Cette rétroaction souligne les défis de taille associés à la santé et à la pérennité de l'industrie du transport interurbain par autobus, de même que l'importance de ses services pour les collectivités de la province qu'elle dessert. C'est pourquoi le MTO propose d'ouvrir à l'avenir la voie à des solutions originales pour répondre aux besoins des Ontariennes et des Ontariens, tout en veillant à ce que leur sécurité et les assurances s'y rapportant demeurent l'ultime priorité.

La voie de l'avenir

Le secteur des transports évolue en Ontario. L'industrie du transport interurbain par autobus se heurte à une concurrence accrue venant des automobiles, de même que d'autres modes de transport public (tels que les avions et les trains) qui attirent leur clientèle par l'offre de ristournes, de rabais en dehors des périodes de plus grande affluence ou encore de points de fidélité.

Dans le climat actuel, les compagnies d'autobus devraient pouvoir pénétrer sur le marché plus librement et livrer une concurrence à d'autres fournisseurs de services similaires. À bien des endroits, y compris en Ontario, le contrôle gouvernemental de l'accès aux marchés du transport par camion, par chemin de fer et par avion a été éliminé. Dans ces secteurs, les gouvernements concentrent désormais leur attention sur la sécurité des passagers, des véhicules ou autres, de même que de leurs conducteurs ou pilotes. D'après ce que l'on a pu observer ailleurs, une réforme de la réglementation est généralement suivie d'une période d'adaptation du marché, jusqu'à ce que celui-ci se stabilise et que des services de remplacement soient mis en place.

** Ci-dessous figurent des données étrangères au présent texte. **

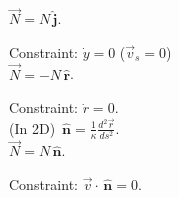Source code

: \documentclass[twoside]{scrartcl}
\let\oldhat\hat
\renewcommand{\hat}[1]{\,\oldhat{\boldsymbol{\mathbf{#1}}}}
\begin{document}
\begin{minipage}[c]{6cm}
  $\vec{N} = N\hat{j}$. 
  
  Constraint: $\dot{y} = 0$ ($\vec{v}_s = 0$)\\[2cm]
  
  $\vec{N} = -N\hat{r}$.
  
  Constraint: $\dot{r} = 0$.\\[1.5cm]
  
  (In 2D) $\hat{n} = \frac{1}{\kappa}\frac{d^2\vec{r}}{ds^2}$.\\[0.1cm]
  
  $\vec{N} = N\hat{n}$.
  
  Constraint: $\vec{v} \cdot \hat{n} = 0$.\\[1cm] 
 \end{minipage}
 
\end{document}
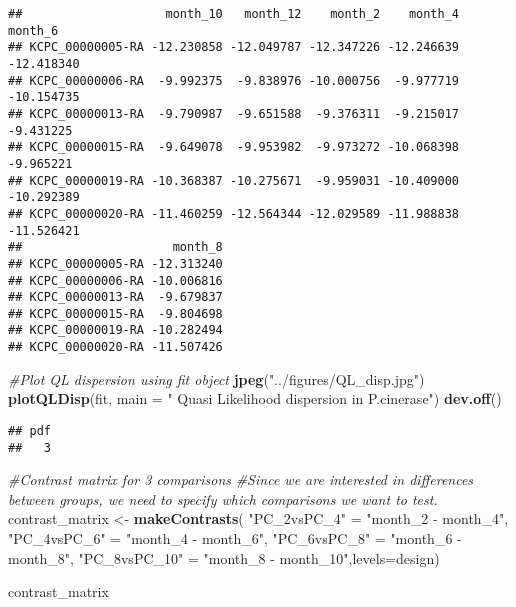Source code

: \documentclass[]{article}
\newenvironment{Shaded}{\begin{snugshade}}{\end{snugshade}}
\newcommand{\CommentTok}[1]{\textcolor[rgb]{0.56,0.35,0.01}{\textit{#1}}}
\newcommand{\DataTypeTok}[1]{\textcolor[rgb]{0.13,0.29,0.53}{#1}}
\newcommand{\KeywordTok}[1]{\textcolor[rgb]{0.13,0.29,0.53}{\textbf{#1}}}
\newcommand{\NormalTok}[1]{#1}
\newcommand{\StringTok}[1]{\textcolor[rgb]{0.31,0.60,0.02}{#1}}
\begin{document}
\begin{verbatim}
##                    month_10   month_12    month_2    month_4    month_6
## KCPC_00000005-RA -12.230858 -12.049787 -12.347226 -12.246639 -12.418340
## KCPC_00000006-RA  -9.992375  -9.838976 -10.000756  -9.977719 -10.154735
## KCPC_00000013-RA  -9.790987  -9.651588  -9.376311  -9.215017  -9.431225
## KCPC_00000015-RA  -9.649078  -9.953982  -9.973272 -10.068398  -9.965221
## KCPC_00000019-RA -10.368387 -10.275671  -9.959031 -10.409000 -10.292389
## KCPC_00000020-RA -11.460259 -12.564344 -12.029589 -11.988838 -11.526421
##                     month_8
## KCPC_00000005-RA -12.313240
## KCPC_00000006-RA -10.006816
## KCPC_00000013-RA  -9.679837
## KCPC_00000015-RA  -9.804698
## KCPC_00000019-RA -10.282494
## KCPC_00000020-RA -11.507426
\end{verbatim}

\begin{Shaded}
\begin{Highlighting}[]
\CommentTok{#Plot QL dispersion  using fit object}
\KeywordTok{jpeg}\NormalTok{(}\StringTok{"../figures/QL_disp.jpg"}\NormalTok{)}
\KeywordTok{plotQLDisp}\NormalTok{(fit, }\DataTypeTok{main =} \StringTok{" Quasi Likelihood dispersion in P.cinerase"}\NormalTok{)}
\KeywordTok{dev.off}\NormalTok{()}
\end{Highlighting}
\end{Shaded}

\begin{verbatim}
## pdf 
##   3
\end{verbatim}

\begin{Shaded}
\begin{Highlighting}[]
\CommentTok{#Contrast matrix for 3 comparisons }
\CommentTok{#Since we are interested in differences between groups, we need to specify which comparisons we want to test.}
\NormalTok{contrast_matrix <-}\StringTok{ }\KeywordTok{makeContrasts}\NormalTok{(}
  \StringTok{"PC_2vsPC_4"}\NormalTok{ =}\StringTok{ "month_2 - month_4"}\NormalTok{,}
  \StringTok{"PC_4vsPC_6"}\NormalTok{ =}\StringTok{ "month_4 - month_6"}\NormalTok{, }
  \StringTok{"PC_6vsPC_8"}\NormalTok{ =}\StringTok{ "month_6 - month_8"}\NormalTok{,}
  \StringTok{"PC_8vsPC_10"}\NormalTok{ =}\StringTok{ "month_8 - month_10"}\NormalTok{,}\DataTypeTok{levels=}\NormalTok{design)}


\NormalTok{contrast_matrix}
\end{Highlighting}
\end{Shaded}
\end{document}
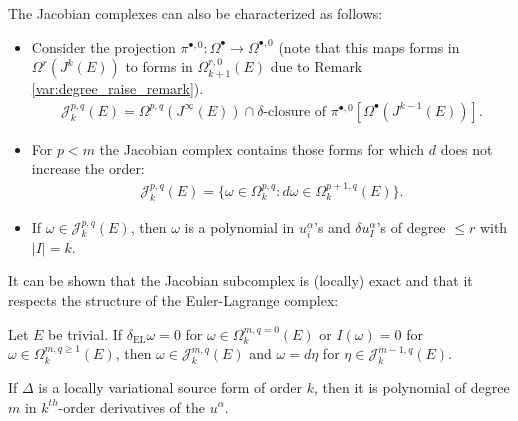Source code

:     \begin{property}
        The Jacobian complexes can also be characterized as follows:
        \begin{itemize}
            \item Consider the projection $\pi^{\bullet,0}:\Omega^\bullet\rightarrow\Omega^{\bullet,0}$ (note that this maps forms in $\Omega^r(J^k(E))$ to forms in $\Omega^{r,0}_{k+1}(E)$ due to Remark \ref{var:degree_raise_remark}).
            \begin{gather}
                \mathcal{J}^{p,q}_k(E) = \Omega^{p,q}(J^\infty(E))\cap\delta\text{-closure of }\pi^{\bullet,0}\left[\Omega^\bullet(J^{k-1}(E))\right].
            \end{gather}
            \item For $p<m$ the Jacobian complex contains those forms for which $d$ does not increase the order:
            \begin{gather}
                \mathcal{J}^{p,q}_k(E) = \{\omega\in\Omega^{p,q}_k:d\omega\in\Omega^{p+1,q}_k(E)\}.
            \end{gather}
            \item If $\omega\in\mathcal{J}^{p,q}_k(E)$, then $\omega$ is a polynomial in $u^\alpha_i$'s and $\delta u^\alpha_I$'s of degree $\leq r$ with $|I|=k$.
        \end{itemize}
    \end{property}

    It can be shown that the Jacobian subcomplex is (locally) exact and that it respects the structure of the Euler-Lagrange complex:
    \begin{property}[Exactness]
        Let $E$ be trivial. If $\delta_{\text{EL}}\omega=0$ for $\omega\in\Omega^{m,q=0}_k(E)$ or $I(\omega)=0$ for $\omega\in\Omega^{m,q\geq1}_k(E)$, then $\omega\in\mathcal{J}^{m,q}_k(E)$ and $\omega=d\eta$ for $\eta\in\mathcal{J}^{m-1,q}_k(E)$.
    \end{property}

    \begin{property}
        If $\Delta$ is a locally variational source form of order $k$, then it is polynomial of degree $m$ in $k^{th}$-order derivatives of the $u^\alpha$.
    \end{property}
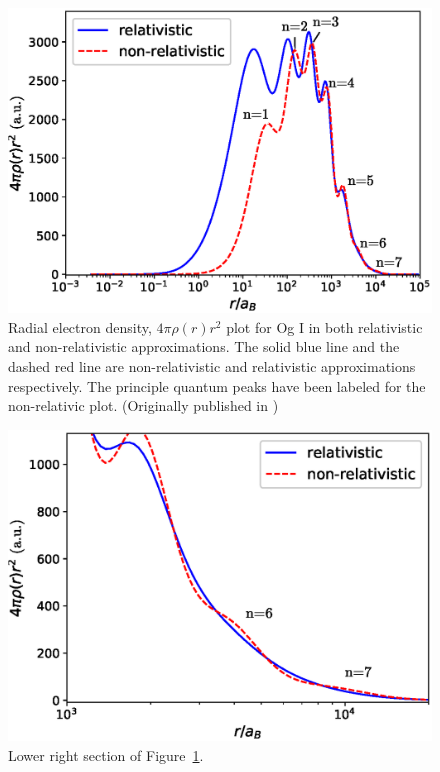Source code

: \documentclass[8pt,a4paper, twoside]{report}
\begin{document}
\begin{figure} 
\includegraphics[scale=0.58]{./figures/Ogplot.eps}
\caption{Radial electron density, $4\pi\rho(r)r^2$ plot for Og I in both relativistic and non-relativistic approximations. The solid blue line and the dashed red line are non-relativistic and relativistic approximations respectively. The principle quantum peaks have been labeled for the non-relativic plot. (Originally published in \cite{LDFOg2018})\label{Og_plot}}
\end{figure}
\begin{figure}
\includegraphics[scale=0.55]{./figures/Ogplot_zoom.eps}
\caption{Lower right section of  Figure~\ref{Og_plot}.\label{Og_plot_zoom}}
\end{figure}
\end{document}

Afin de garantir que la modernisation du cadre de réglementation de l'industrie du transport interurbain par autobus produise les meilleurs résultats possibles aussi bien pour le public que pour les fournisseurs de services et les collectivités, une série de principes directeurs ont été arrêtés aux fins de cette réforme, tel qu'énoncés au début du présent document de consultation, à savoir :

1. Veiller à établir et à faire respecter des exigences appropriées en matière de sécurité et d'assurances

Un aspect indispensable de la revitalisation de l'industrie du transport interurbain par autobus consiste à accorder une priorité absolue au bien-être des passagers comme des conducteurs, et donc aux exigences en matière de sécurité et d'assurances. C'est pourquoi le MTO propose que toutes les compagnies d'autobus continuent d'adhérer aux règles de sécurité existantes, à savoir :

  • le conducteur (ou la conductrice) d'un véhicule doit avoir un permis de conduire valide pour le type et la taille du véhicule en question;
  • le véhicule est équipé de phares en bon état de marche, de miroirs, d'extincteurs et de sorties de secours;
  • le véhicule a la couverture d'assurances requise;
  • les restrictions relatives au poids du véhicule par rapport à sa taille sont respectées;
  • le nombre de passagers qui peuvent voyager dans le véhicule en position debout est limité;
  • le véhicule respecte des normes d'entretien précises.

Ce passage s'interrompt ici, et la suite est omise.